* **Problem to solve**:
The records below need to be restated word for word.

* **Provided information**:
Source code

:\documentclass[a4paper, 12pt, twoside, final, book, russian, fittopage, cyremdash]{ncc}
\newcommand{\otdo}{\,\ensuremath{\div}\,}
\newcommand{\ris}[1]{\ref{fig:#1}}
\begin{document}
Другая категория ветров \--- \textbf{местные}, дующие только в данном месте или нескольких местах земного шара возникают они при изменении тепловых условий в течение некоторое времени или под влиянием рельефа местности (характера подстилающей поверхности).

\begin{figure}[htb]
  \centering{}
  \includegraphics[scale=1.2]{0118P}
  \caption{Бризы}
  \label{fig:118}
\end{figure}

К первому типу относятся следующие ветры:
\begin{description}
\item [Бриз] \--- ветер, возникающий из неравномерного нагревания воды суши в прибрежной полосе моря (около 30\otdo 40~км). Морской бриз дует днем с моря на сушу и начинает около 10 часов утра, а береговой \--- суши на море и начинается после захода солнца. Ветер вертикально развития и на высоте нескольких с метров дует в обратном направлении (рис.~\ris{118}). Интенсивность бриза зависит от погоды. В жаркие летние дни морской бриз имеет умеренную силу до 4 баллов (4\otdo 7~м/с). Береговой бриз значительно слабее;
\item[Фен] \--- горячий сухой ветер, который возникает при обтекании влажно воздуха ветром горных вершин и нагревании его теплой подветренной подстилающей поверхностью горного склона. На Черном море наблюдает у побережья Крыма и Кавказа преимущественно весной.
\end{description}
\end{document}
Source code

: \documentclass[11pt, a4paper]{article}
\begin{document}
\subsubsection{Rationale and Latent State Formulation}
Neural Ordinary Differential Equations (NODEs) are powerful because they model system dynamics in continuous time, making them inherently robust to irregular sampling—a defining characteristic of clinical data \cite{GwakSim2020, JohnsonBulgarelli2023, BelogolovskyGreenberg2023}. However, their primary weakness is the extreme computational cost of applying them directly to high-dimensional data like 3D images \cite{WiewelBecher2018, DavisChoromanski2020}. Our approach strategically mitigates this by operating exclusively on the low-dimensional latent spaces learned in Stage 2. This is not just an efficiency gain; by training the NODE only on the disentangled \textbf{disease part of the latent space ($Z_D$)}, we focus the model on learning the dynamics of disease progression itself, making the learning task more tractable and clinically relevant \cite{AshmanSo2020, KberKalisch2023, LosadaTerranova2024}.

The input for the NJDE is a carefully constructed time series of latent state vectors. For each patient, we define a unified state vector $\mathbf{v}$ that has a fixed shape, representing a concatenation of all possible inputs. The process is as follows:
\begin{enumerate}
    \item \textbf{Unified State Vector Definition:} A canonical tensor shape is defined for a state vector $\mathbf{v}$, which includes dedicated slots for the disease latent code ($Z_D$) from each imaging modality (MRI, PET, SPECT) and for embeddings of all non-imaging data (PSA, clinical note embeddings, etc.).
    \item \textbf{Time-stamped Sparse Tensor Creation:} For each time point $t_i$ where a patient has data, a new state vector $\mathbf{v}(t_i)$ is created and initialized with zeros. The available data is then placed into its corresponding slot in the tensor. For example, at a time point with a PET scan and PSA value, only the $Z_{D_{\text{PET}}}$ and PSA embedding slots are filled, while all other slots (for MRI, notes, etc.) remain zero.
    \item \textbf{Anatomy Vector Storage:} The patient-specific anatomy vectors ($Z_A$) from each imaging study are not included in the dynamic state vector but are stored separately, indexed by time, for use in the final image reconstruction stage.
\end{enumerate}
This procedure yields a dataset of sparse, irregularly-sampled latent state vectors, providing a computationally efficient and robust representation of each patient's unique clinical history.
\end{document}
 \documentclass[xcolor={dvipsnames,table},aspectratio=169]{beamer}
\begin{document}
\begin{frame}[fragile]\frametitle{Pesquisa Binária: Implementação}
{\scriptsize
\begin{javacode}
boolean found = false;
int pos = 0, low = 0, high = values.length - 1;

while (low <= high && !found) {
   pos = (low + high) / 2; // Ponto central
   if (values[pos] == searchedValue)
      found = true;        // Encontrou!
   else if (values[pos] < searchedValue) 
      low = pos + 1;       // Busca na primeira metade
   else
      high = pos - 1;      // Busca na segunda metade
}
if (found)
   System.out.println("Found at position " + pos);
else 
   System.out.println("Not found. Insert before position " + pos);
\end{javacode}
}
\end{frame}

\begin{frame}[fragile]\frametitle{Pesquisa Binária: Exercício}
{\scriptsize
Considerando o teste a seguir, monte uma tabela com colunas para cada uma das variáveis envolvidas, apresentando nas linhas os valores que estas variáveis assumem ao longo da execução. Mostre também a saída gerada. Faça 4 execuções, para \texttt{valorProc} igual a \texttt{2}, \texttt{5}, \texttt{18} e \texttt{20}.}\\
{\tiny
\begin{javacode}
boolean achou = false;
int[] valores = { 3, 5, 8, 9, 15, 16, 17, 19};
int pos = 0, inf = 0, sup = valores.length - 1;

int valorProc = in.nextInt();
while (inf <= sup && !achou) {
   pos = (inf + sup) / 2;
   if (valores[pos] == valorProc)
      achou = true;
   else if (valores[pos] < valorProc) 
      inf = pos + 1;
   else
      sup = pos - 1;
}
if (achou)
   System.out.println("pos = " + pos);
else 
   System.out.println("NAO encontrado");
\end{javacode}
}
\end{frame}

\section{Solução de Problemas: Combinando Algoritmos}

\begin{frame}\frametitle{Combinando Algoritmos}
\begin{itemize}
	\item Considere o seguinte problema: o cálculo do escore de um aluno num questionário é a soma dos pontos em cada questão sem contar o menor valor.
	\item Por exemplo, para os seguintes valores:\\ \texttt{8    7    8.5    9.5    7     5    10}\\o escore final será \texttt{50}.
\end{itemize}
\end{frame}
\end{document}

* **Response to this exercise**:
Source code

:\documentclass[a4paper, 12pt, twoside, final, book, russian, fittopage, cyremdash]{ncc}
\newcommand{\otdo}{\,\ensuremath{\div}\,}
\newcommand{\ris}[1]{\ref{fig:#1}}
\begin{document}
Другая категория ветров \--- \textbf{местные}, дующие только в данном месте или нескольких местах земного шара возникают они при изменении тепловых условий в течение некоторое времени или под влиянием рельефа местности (характера подстилающей поверхности).

\begin{figure}[htb]
  \centering{}
  \includegraphics[scale=1.2]{0118P}
  \caption{Бризы}
  \label{fig:118}
\end{figure}

К первому типу относятся следующие ветры:
\begin{description}
\item [Бриз] \--- ветер, возникающий из неравномерного нагревания воды суши в прибрежной полосе моря (около 30\otdo 40~км). Морской бриз дует днем с моря на сушу и начинает около 10 часов утра, а береговой \--- суши на море и начинается после захода солнца. Ветер вертикально развития и на высоте нескольких с метров дует в обратном направлении (рис.~\ris{118}). Интенсивность бриза зависит от погоды. В жаркие летние дни морской бриз имеет умеренную силу до 4 баллов (4\otdo 7~м/с). Береговой бриз значительно слабее;
\item[Фен] \--- горячий сухой ветер, который возникает при обтекании влажно воздуха ветром горных вершин и нагревании его теплой подветренной подстилающей поверхностью горного склона. На Черном море наблюдает у побережья Крыма и Кавказа преимущественно весной.
\end{description}
\end{document}
Source code

: \documentclass[11pt, a4paper]{article}
\begin{document}
\subsubsection{Rationale and Latent State Formulation}
Neural Ordinary Differential Equations (NODEs) are powerful because they model system dynamics in continuous time, making them inherently robust to irregular sampling—a defining characteristic of clinical data \cite{GwakSim2020, JohnsonBulgarelli2023, BelogolovskyGreenberg2023}. However, their primary weakness is the extreme computational cost of applying them directly to high-dimensional data like 3D images \cite{WiewelBecher2018, DavisChoromanski2020}. Our approach strategically mitigates this by operating exclusively on the low-dimensional latent spaces learned in Stage 2. This is not just an efficiency gain; by training the NODE only on the disentangled \textbf{disease part of the latent space ($Z_D$)}, we focus the model on learning the dynamics of disease progression itself, making the learning task more tractable and clinically relevant \cite{AshmanSo2020, KberKalisch2023, LosadaTerranova2024}.

The input for the NJDE is a carefully constructed time series of latent state vectors. For each patient, we define a unified state vector $\mathbf{v}$ that has a fixed shape, representing a concatenation of all possible inputs. The process is as follows:
\begin{enumerate}
    \item \textbf{Unified State Vector Definition:} A canonical tensor shape is defined for a state vector $\mathbf{v}$, which includes dedicated slots for the disease latent code ($Z_D$) from each imaging modality (MRI, PET, SPECT) and for embeddings of all non-imaging data (PSA, clinical note embeddings, etc.).
    \item \textbf{Time-stamped Sparse Tensor Creation:} For each time point $t_i$ where a patient has data, a new state vector $\mathbf{v}(t_i)$ is created and initialized with zeros. The available data is then placed into its corresponding slot in the tensor. For example, at a time point with a PET scan and PSA value, only the $Z_{D_{\text{PET}}}$ and PSA embedding slots are filled, while all other slots (for MRI, notes, etc.) remain zero.
    \item \textbf{Anatomy Vector Storage:} The patient-specific anatomy vectors ($Z_A$) from each imaging study are not included in the dynamic state vector but are stored separately, indexed by time, for use in the final image reconstruction stage.
\end{enumerate}
This procedure yields a dataset of sparse, irregularly-sampled latent state vectors, providing a computationally efficient and robust representation of each patient's unique clinical history.
\end{document}
 \documentclass[xcolor={dvipsnames,table},aspectratio=169]{beamer}
\begin{document}
\begin{frame}[fragile]\frametitle{Pesquisa Binária: Implementação}
{\scriptsize
\begin{javacode}
boolean found = false;
int pos = 0, low = 0, high = values.length - 1;

while (low <= high && !found) {
   pos = (low + high) / 2; // Ponto central
   if (values[pos] == searchedValue)
      found = true;        // Encontrou!
   else if (values[pos] < searchedValue) 
      low = pos + 1;       // Busca na primeira metade
   else
      high = pos - 1;      // Busca na segunda metade
}
if (found)
   System.out.println("Found at position " + pos);
else 
   System.out.println("Not found. Insert before position " + pos);
\end{javacode}
}
\end{frame}

\begin{frame}[fragile]\frametitle{Pesquisa Binária: Exercício}
{\scriptsize
Considerando o teste a seguir, monte uma tabela com colunas para cada uma das variáveis envolvidas, apresentando nas linhas os valores que estas variáveis assumem ao longo da execução. Mostre também a saída gerada. Faça 4 execuções, para \texttt{valorProc} igual a \texttt{2}, \texttt{5}, \texttt{18} e \texttt{20}.}\\
{\tiny
\begin{javacode}
boolean achou = false;
int[] valores = { 3, 5, 8, 9, 15, 16, 17, 19};
int pos = 0, inf = 0, sup = valores.length - 1;

int valorProc = in.nextInt();
while (inf <= sup && !achou) {
   pos = (inf + sup) / 2;
   if (valores[pos] == valorProc)
      achou = true;
   else if (valores[pos] < valorProc) 
      inf = pos + 1;
   else
      sup = pos - 1;
}
if (achou)
   System.out.println("pos = " + pos);
else 
   System.out.println("NAO encontrado");
\end{javacode}
}
\end{frame}

\section{Solução de Problemas: Combinando Algoritmos}

\begin{frame}\frametitle{Combinando Algoritmos}
\begin{itemize}
	\item Considere o seguinte problema: o cálculo do escore de um aluno num questionário é a soma dos pontos em cada questão sem contar o menor valor.
	\item Por exemplo, para os seguintes valores:\\ \texttt{8    7    8.5    9.5    7     5    10}\\o escore final será \texttt{50}.
\end{itemize}
\end{frame}
\end{document}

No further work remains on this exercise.